Description
Creamy coconut milk, tender chicken, and fluffy rice come together in one pot for a tropical dinner that’s ready in 30 minutes but tastes like you spent all day in the kitchen.
Ingredients
Scale
- 1.5 lbs boneless, skinless chicken thighs, cut into 1-inch pieces
- 2 cups jasmine rice, rinsed and drained
- 2 cans (13.5 oz each) full-fat coconut milk
- 1 cup chicken broth
- 1 medium yellow onion, finely diced
- 3 cloves garlic, minced
- 1 tablespoon fresh ginger, grated
- 2 tablespoons vegetable oil
- 1 tablespoon curry powder
- 1 teaspoon ground turmeric
- 1/2 teaspoon red pepper flakes (optional)
- 1 teaspoon salt, plus more to taste
- 1/2 teaspoon black pepper
- 3 tablespoons fresh lime juice
- 1/4 cup fresh cilantro, chopped
- 2 green onions, thinly sliced
Instructions
- Season chicken pieces with salt and pepper. Heat oil in a large deep skillet over medium-high heat. Add chicken in a single layer and sear until golden, about 3-4 minutes per side. Remove to a plate.

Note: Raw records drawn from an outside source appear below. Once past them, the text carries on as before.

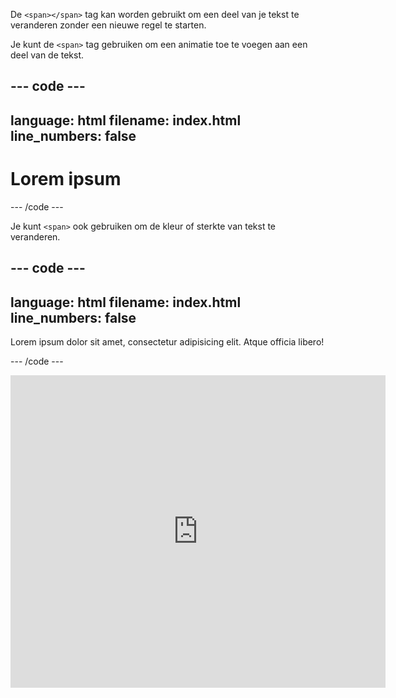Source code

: De `<span></span>` tag kan worden gebruikt om een deel van je tekst te veranderen zonder een nieuwe regel te starten.

Je kunt de `<span>` tag gebruiken om een animatie toe te voegen aan een deel van de tekst.

## --- code ---

language: html
filename: index.html
line_numbers: false
--------------------------------------------------------

<h1><span class="movemeleft">L</span>orem ipsum</h1>
--- /code ---

Je kunt `<span>` ook gebruiken om de kleur of sterkte van tekst te veranderen.

## --- code ---

language: html
filename: index.html
line_numbers: false
--------------------------------------------------------

  <p>Lorem ipsum dolor sit amet, consectetur adipisicing elit. <span class="tertiary scaleme">Atque</span> officia libero! </p>

\--- /code ---

<iframe src="https://editor.raspberrypi.org/en/embed/viewer/web-animate-span" width="600" height="500" frameborder="0" marginwidth="0" marginheight="0" allowfullscreen> </iframe>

- Reduce heat to medium and add onion. Cook for 3-4 minutes until softened. Add garlic and ginger, stirring for 1 minute until fragrant. Add curry powder and turmeric, stirring for 30 seconds.
- Pour in one can of coconut milk, scraping up browned bits from the pan. Add chicken broth, salt, pepper, and red pepper flakes if using. Simmer for 5 minutes.
- Return chicken to the pan and add rice, stirring to distribute evenly. Pour in the second can of coconut milk and level everything. Cover with a tight-fitting lid, reduce heat to low, and cook undisturbed for 18-20 minutes.
- Remove from heat and let rest, covered, for 5-10 minutes. Fluff with a fork, stir in lime juice, and adjust seasoning if needed. Garnish with cilantro and green onions before serving.